→ **DIRECTIONS**
Search the material for lines containing the word "response", and copy each one.

→ **AVAILABLE DATA**
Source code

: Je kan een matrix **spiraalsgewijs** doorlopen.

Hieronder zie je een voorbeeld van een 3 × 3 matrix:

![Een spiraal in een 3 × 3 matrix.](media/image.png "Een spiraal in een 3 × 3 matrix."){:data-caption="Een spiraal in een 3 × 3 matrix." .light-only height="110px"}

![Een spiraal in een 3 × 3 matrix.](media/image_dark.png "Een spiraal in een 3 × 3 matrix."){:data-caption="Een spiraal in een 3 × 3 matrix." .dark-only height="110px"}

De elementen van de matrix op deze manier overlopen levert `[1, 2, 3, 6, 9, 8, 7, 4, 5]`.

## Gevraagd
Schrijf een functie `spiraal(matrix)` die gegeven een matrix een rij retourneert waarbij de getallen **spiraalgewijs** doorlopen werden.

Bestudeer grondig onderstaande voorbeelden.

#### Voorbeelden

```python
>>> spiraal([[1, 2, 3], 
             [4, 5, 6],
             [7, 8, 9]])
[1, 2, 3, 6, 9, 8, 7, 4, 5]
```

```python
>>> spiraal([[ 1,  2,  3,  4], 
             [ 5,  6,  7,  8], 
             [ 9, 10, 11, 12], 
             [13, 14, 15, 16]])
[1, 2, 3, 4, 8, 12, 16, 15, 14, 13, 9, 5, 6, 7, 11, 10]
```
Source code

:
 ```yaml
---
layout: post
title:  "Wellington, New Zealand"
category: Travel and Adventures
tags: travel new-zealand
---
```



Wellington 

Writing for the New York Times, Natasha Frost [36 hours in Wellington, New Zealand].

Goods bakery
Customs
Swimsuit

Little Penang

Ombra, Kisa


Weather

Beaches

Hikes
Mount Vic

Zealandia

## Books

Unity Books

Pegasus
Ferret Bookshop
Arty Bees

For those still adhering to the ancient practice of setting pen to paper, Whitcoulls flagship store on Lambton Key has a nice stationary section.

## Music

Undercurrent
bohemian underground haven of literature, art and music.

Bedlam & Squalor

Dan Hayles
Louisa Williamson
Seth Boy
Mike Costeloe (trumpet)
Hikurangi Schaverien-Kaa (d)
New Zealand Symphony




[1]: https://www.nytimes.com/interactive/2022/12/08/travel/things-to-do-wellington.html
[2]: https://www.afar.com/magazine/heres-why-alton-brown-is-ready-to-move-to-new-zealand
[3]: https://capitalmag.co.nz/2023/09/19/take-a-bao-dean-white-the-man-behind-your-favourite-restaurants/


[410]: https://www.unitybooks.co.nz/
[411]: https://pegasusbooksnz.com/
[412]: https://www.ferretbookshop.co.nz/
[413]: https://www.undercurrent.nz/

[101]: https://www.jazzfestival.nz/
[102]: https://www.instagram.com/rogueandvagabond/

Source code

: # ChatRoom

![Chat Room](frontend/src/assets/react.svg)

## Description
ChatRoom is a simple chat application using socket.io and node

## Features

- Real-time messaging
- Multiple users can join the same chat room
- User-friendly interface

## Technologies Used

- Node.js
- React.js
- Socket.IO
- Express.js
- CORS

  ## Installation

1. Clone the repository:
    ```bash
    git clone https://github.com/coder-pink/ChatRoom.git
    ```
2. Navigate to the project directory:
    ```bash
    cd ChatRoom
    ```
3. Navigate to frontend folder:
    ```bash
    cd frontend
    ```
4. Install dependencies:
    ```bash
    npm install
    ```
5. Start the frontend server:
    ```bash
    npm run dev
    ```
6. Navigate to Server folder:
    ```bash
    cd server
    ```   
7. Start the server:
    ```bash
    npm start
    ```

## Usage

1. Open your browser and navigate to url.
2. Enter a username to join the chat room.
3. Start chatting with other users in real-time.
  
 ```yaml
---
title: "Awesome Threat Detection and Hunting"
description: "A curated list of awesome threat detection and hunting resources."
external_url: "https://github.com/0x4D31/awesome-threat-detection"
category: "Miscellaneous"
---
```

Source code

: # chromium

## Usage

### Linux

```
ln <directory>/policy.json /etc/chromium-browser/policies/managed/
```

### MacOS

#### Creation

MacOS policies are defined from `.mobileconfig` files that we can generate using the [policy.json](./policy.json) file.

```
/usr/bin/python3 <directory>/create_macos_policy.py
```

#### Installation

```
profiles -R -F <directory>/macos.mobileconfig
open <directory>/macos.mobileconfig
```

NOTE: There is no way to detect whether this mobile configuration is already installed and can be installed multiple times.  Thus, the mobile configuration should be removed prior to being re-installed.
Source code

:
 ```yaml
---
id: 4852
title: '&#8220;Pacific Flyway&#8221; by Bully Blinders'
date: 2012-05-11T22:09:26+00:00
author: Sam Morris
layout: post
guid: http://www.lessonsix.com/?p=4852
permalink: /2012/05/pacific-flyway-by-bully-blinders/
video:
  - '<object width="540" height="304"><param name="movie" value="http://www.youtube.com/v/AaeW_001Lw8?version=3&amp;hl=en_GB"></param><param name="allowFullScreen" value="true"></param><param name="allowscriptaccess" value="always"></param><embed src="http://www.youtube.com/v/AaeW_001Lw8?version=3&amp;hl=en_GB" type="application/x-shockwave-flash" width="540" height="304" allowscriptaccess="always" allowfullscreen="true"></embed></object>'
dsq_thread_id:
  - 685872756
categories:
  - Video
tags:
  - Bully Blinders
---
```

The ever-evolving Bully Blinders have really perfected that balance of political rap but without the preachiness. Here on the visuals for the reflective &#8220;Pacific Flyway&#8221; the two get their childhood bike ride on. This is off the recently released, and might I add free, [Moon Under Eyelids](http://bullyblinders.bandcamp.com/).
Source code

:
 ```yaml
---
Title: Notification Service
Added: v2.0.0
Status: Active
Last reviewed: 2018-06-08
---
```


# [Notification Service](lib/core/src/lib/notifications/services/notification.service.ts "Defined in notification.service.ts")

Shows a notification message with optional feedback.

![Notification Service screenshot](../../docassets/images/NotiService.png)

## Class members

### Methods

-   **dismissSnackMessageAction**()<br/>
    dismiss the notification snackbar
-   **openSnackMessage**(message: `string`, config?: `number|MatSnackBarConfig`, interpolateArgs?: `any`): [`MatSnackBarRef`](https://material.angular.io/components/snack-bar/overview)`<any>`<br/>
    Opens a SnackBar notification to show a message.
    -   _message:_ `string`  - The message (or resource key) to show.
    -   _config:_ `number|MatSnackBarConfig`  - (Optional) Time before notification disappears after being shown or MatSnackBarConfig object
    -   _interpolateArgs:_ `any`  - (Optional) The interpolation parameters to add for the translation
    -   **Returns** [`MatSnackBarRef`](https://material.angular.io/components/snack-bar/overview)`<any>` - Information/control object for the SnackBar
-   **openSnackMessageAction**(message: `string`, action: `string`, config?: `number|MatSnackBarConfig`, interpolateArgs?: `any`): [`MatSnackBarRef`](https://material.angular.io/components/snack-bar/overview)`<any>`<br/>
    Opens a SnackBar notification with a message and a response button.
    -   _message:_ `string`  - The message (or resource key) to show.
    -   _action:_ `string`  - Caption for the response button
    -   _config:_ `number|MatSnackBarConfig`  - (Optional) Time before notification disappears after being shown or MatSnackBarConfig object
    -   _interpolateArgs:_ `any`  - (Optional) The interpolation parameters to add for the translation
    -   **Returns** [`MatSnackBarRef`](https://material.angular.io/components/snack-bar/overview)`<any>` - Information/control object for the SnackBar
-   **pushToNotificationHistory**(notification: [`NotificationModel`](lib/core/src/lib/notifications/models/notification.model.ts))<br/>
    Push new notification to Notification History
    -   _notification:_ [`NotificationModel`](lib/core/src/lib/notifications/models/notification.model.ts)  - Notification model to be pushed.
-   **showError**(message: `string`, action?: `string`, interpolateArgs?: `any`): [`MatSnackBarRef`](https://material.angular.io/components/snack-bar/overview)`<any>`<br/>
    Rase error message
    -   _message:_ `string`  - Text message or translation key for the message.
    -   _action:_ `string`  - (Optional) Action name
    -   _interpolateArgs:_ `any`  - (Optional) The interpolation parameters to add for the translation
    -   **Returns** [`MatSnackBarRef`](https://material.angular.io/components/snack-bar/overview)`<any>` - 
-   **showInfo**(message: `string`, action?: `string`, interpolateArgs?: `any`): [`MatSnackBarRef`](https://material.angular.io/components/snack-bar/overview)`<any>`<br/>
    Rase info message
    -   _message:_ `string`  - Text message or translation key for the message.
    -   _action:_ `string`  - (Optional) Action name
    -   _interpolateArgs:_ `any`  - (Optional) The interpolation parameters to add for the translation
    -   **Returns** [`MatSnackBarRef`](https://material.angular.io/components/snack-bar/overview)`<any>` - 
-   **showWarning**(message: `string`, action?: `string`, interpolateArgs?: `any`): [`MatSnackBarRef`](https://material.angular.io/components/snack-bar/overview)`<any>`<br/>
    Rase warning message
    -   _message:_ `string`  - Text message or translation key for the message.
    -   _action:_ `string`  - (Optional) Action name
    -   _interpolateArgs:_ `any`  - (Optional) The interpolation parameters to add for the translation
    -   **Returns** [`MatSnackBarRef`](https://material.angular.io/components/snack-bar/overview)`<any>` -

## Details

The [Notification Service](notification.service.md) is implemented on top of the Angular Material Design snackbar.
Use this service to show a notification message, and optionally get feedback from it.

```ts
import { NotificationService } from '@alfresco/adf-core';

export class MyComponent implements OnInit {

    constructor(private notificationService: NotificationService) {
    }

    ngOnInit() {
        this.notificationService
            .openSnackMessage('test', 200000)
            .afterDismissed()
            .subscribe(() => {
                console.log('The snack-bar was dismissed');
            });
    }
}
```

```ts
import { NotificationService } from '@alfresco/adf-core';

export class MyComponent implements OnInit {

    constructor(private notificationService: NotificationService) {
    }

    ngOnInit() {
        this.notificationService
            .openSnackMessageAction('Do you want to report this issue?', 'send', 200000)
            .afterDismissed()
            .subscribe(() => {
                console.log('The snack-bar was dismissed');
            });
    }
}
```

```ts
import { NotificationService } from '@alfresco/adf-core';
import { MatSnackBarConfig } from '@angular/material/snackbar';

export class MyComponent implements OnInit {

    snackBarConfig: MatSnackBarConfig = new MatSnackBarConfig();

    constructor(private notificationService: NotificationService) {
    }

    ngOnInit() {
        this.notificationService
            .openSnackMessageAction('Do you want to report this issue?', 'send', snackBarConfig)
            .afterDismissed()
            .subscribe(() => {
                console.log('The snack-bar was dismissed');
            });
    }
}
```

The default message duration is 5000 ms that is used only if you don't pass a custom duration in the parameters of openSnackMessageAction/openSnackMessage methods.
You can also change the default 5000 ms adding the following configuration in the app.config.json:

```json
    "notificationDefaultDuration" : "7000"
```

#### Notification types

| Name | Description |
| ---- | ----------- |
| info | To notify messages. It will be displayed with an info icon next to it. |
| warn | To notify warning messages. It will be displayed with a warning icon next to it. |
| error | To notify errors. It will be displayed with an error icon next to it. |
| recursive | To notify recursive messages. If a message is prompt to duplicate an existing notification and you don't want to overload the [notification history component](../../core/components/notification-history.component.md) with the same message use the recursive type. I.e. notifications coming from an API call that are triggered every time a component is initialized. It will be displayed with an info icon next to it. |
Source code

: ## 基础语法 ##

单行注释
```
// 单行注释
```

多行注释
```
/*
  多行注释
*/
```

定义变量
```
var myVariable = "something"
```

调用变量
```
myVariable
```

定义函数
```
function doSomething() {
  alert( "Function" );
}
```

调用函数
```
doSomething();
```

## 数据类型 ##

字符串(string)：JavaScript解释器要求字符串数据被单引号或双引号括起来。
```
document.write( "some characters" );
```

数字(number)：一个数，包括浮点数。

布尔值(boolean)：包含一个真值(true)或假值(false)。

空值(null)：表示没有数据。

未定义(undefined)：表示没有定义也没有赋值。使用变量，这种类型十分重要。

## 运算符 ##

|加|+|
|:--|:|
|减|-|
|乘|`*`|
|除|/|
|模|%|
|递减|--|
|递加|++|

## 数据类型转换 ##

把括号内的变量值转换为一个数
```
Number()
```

→ **TASK OUTPUT**
    Opens a SnackBar notification with a message and a response button.
    -   _action:_ `string`  - Caption for the response button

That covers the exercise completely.